Live sessions will be held daily from 14:00 to 18:00 CET. Between sessions, participants can engage with instructors and peers via Slack (platform details provided before the course).

Monday, March 2

  • 14:00–14:15: Welcome and practicalities

  • 14:15–14:45: Introduction to multimodal AI and systems biology

  • 14:45–15:15: Unsupervised integration of multimodal data

  • 15:15–15:30: Break

  • 15:30–16:00: Supervised and unsupervised multimodal learning — problem setup and data flow

  • 16:00–16:30: Overview of integration frameworks and fusion paradigms

  • 16:30–17:30: Hands-on: Exploring data structures and harmonization in R/Python; unsupervised multimodal fusion

  • 17:30–18:00: Q&A

Tuesday, March 3

  • 14:00–14:15: Recap

  • 14:15–14:45: Early fusion and conventional machine learning approaches

  • 14:45–15:15: Late fusion and ensemble-based frameworks

  • 15:15–15:30: Break

  • 15:30–16:00: Bayesian models for intermediate fusion

  • 16:00–17:30: Hands-on: Implementing various fusion strategies in R/Python

  • 17:30–18:00: Q&A

Wednesday, March 4

  • 14:00–14:15: Recap

  • 14:15–14:45: Introduction to horizontal integration

  • 14:45–15:15: Meta-analysis of multiview datasets

  • 15:15–15:30: Break

  • 15:30–16:00: Multistudy multiview factor models

  • 16:00–16:45: Hands-on: Implementing meta-analysis strategies in R/Python

  • 16:45–17:30: Hands-on: Implementing multistudy multiview factor models in R/Python

  • 17:30–18:00: Q&A

Thursday, March 5

  • 14:00–14:15: Recap

  • 14:15–14:45: Diagonal integration and Multiple Instance Learning (MIL)

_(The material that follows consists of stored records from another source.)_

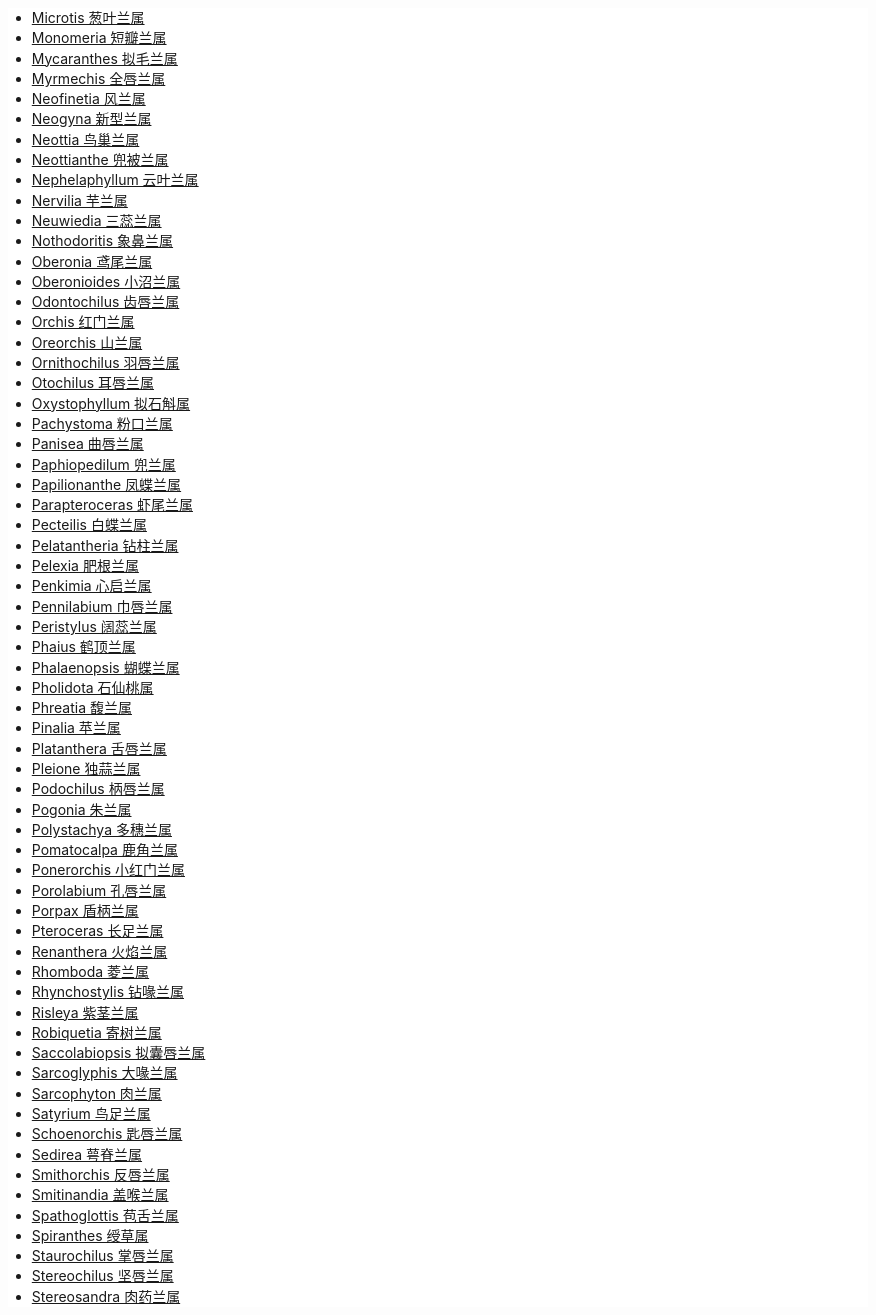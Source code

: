 * [Microtis  葱叶兰属](http://www.iplant.cn/info/Microtis?t=foc)
* [Monomeria  短瓣兰属](http://www.iplant.cn/info/Monomeria?t=foc)
* [Mycaranthes  拟毛兰属](http://www.iplant.cn/info/Mycaranthes?t=foc)
* [Myrmechis  全唇兰属](http://www.iplant.cn/info/Myrmechis?t=foc)
* [Neofinetia  风兰属](http://www.iplant.cn/info/Neofinetia?t=foc)
* [Neogyna  新型兰属](http://www.iplant.cn/info/Neogyna?t=foc)
* [Neottia  鸟巢兰属](http://www.iplant.cn/info/Neottia?t=foc)
* [Neottianthe  兜被兰属](http://www.iplant.cn/info/Neottianthe?t=foc)
* [Nephelaphyllum  云叶兰属](http://www.iplant.cn/info/Nephelaphyllum?t=foc)
* [Nervilia  芋兰属](http://www.iplant.cn/info/Nervilia?t=foc)
* [Neuwiedia  三蕊兰属](http://www.iplant.cn/info/Neuwiedia?t=foc)
* [Nothodoritis  象鼻兰属](http://www.iplant.cn/info/Nothodoritis?t=foc)
* [Oberonia  鸢尾兰属](http://www.iplant.cn/info/Oberonia?t=foc)
* [Oberonioides  小沼兰属](http://www.iplant.cn/info/Oberonioides?t=foc)
* [Odontochilus  齿唇兰属](http://www.iplant.cn/info/Odontochilus?t=foc)
* [Orchis  红门兰属](http://www.iplant.cn/info/Orchis?t=foc)
* [Oreorchis  山兰属](http://www.iplant.cn/info/Oreorchis?t=foc)
* [Ornithochilus  羽唇兰属](http://www.iplant.cn/info/Ornithochilus?t=foc)
* [Otochilus  耳唇兰属](http://www.iplant.cn/info/Otochilus?t=foc)
* [Oxystophyllum  拟石斛属](http://www.iplant.cn/info/Oxystophyllum?t=foc)
* [Pachystoma  粉口兰属](http://www.iplant.cn/info/Pachystoma?t=foc)
* [Panisea  曲唇兰属](http://www.iplant.cn/info/Panisea?t=foc)
* [Paphiopedilum  兜兰属](http://www.iplant.cn/info/Paphiopedilum?t=foc)
* [Papilionanthe  凤蝶兰属](http://www.iplant.cn/info/Papilionanthe?t=foc)
* [Parapteroceras  虾尾兰属](http://www.iplant.cn/info/Parapteroceras?t=foc)
* [Pecteilis  白蝶兰属](http://www.iplant.cn/info/Pecteilis?t=foc)
* [Pelatantheria  钻柱兰属](http://www.iplant.cn/info/Pelatantheria?t=foc)
* [Pelexia  肥根兰属](http://www.iplant.cn/info/Pelexia?t=foc)
* [Penkimia  心启兰属](http://www.iplant.cn/info/Penkimia?t=foc)
* [Pennilabium  巾唇兰属](http://www.iplant.cn/info/Pennilabium?t=foc)
* [Peristylus  阔蕊兰属](http://www.iplant.cn/info/Peristylus?t=foc)
* [Phaius  鹤顶兰属](http://www.iplant.cn/info/Phaius?t=foc)
* [Phalaenopsis  蝴蝶兰属](http://www.iplant.cn/info/Phalaenopsis?t=foc)
* [Pholidota  石仙桃属](http://www.iplant.cn/info/Pholidota?t=foc)
* [Phreatia  馥兰属](http://www.iplant.cn/info/Phreatia?t=foc)
* [Pinalia  苹兰属](http://www.iplant.cn/info/Pinalia?t=foc)
* [Platanthera  舌唇兰属](http://www.iplant.cn/info/Platanthera?t=foc)
* [Pleione  独蒜兰属](http://www.iplant.cn/info/Pleione?t=foc)
* [Podochilus  柄唇兰属](http://www.iplant.cn/info/Podochilus?t=foc)
* [Pogonia  朱兰属](http://www.iplant.cn/info/Pogonia?t=foc)
* [Polystachya  多穗兰属](http://www.iplant.cn/info/Polystachya?t=foc)
* [Pomatocalpa  鹿角兰属](http://www.iplant.cn/info/Pomatocalpa?t=foc)
* [Ponerorchis  小红门兰属](http://www.iplant.cn/info/Ponerorchis?t=foc)
* [Porolabium  孔唇兰属](http://www.iplant.cn/info/Porolabium?t=foc)
* [Porpax  盾柄兰属](http://www.iplant.cn/info/Porpax?t=foc)
* [Pteroceras  长足兰属](http://www.iplant.cn/info/Pteroceras?t=foc)
* [Renanthera  火焰兰属](http://www.iplant.cn/info/Renanthera?t=foc)
* [Rhomboda  菱兰属](http://www.iplant.cn/info/Rhomboda?t=foc)
* [Rhynchostylis  钻喙兰属](http://www.iplant.cn/info/Rhynchostylis?t=foc)
* [Risleya  紫茎兰属](http://www.iplant.cn/info/Risleya?t=foc)
* [Robiquetia  寄树兰属](http://www.iplant.cn/info/Robiquetia?t=foc)
* [Saccolabiopsis  拟囊唇兰属](http://www.iplant.cn/info/Saccolabiopsis?t=foc)
* [Sarcoglyphis  大喙兰属](http://www.iplant.cn/info/Sarcoglyphis?t=foc)
* [Sarcophyton  肉兰属](http://www.iplant.cn/info/Sarcophyton?t=foc)
* [Satyrium  鸟足兰属](http://www.iplant.cn/info/Satyrium?t=foc)
* [Schoenorchis  匙唇兰属](http://www.iplant.cn/info/Schoenorchis?t=foc)
* [Sedirea  萼脊兰属](http://www.iplant.cn/info/Sedirea?t=foc)
* [Smithorchis  反唇兰属](http://www.iplant.cn/info/Smithorchis?t=foc)
* [Smitinandia  盖喉兰属](http://www.iplant.cn/info/Smitinandia?t=foc)
* [Spathoglottis  苞舌兰属](http://www.iplant.cn/info/Spathoglottis?t=foc)
* [Spiranthes  绶草属](http://www.iplant.cn/info/Spiranthes?t=foc)
* [Staurochilus  掌唇兰属](http://www.iplant.cn/info/Staurochilus?t=foc)
* [Stereochilus  坚唇兰属](http://www.iplant.cn/info/Stereochilus?t=foc)
* [Stereosandra  肉药兰属](http://www.iplant.cn/info/Stereosandra?t=foc)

  • 14:45–15:15: Attention-based MIL architectures and interpretability

  • 15:15–15:30: Break

  • 15:30–16:15: Hands-on: Implementing deep MIL in R/Python

  • 16:15–17:30: Hands-on: Visualizing attention weights and biological interpretation

  • 17:30–18:00: Q&A and discussion

Friday, March 6

  • 14:00–14:15: Recap

  • 14:15–14:45: Causal multimodal AI frameworks

  • 14:45–15:15: Quantifying uncertainty in multimodal AI models

  • 15:15–15:30: Break

  • 15:30–16:15: Hands-on: Implementing multimodal mediation in R/Python

  • 16:15–17:30: Hands-on: Implementing multimodal uncertainty quantification

  • 17:30–18:00: Final Q&A and course wrap-up

 

Instructor

TAS


•     Aditya Shankar Pal, Indian Statistical Institute
•     Sreya Sarkar, University of Iowa
•     Saptarshi Roy, Texas A&M University

COst overview

 

               Package 1

 

 

 

480 €

 


related courses

1-Machine Learning with R - ONLINE, 16-20 February

 

2 - Machine Learning for Multi-Omics Integration - ONLINE, 2-6 February

 

3 - AI for Genomics - ONLINE, 7-9 April

 

4 - Metatranscriptomics - ONLINE, 27-29 April

Cancellation Policy:

 

> 30  days before the start date = 30% cancellation fee

< 30 days before the start date= No Refund.

 

Physalia-courses cannot be held responsible for any travel fees, accommodation or other expenses incurred to you as a result of the cancellation.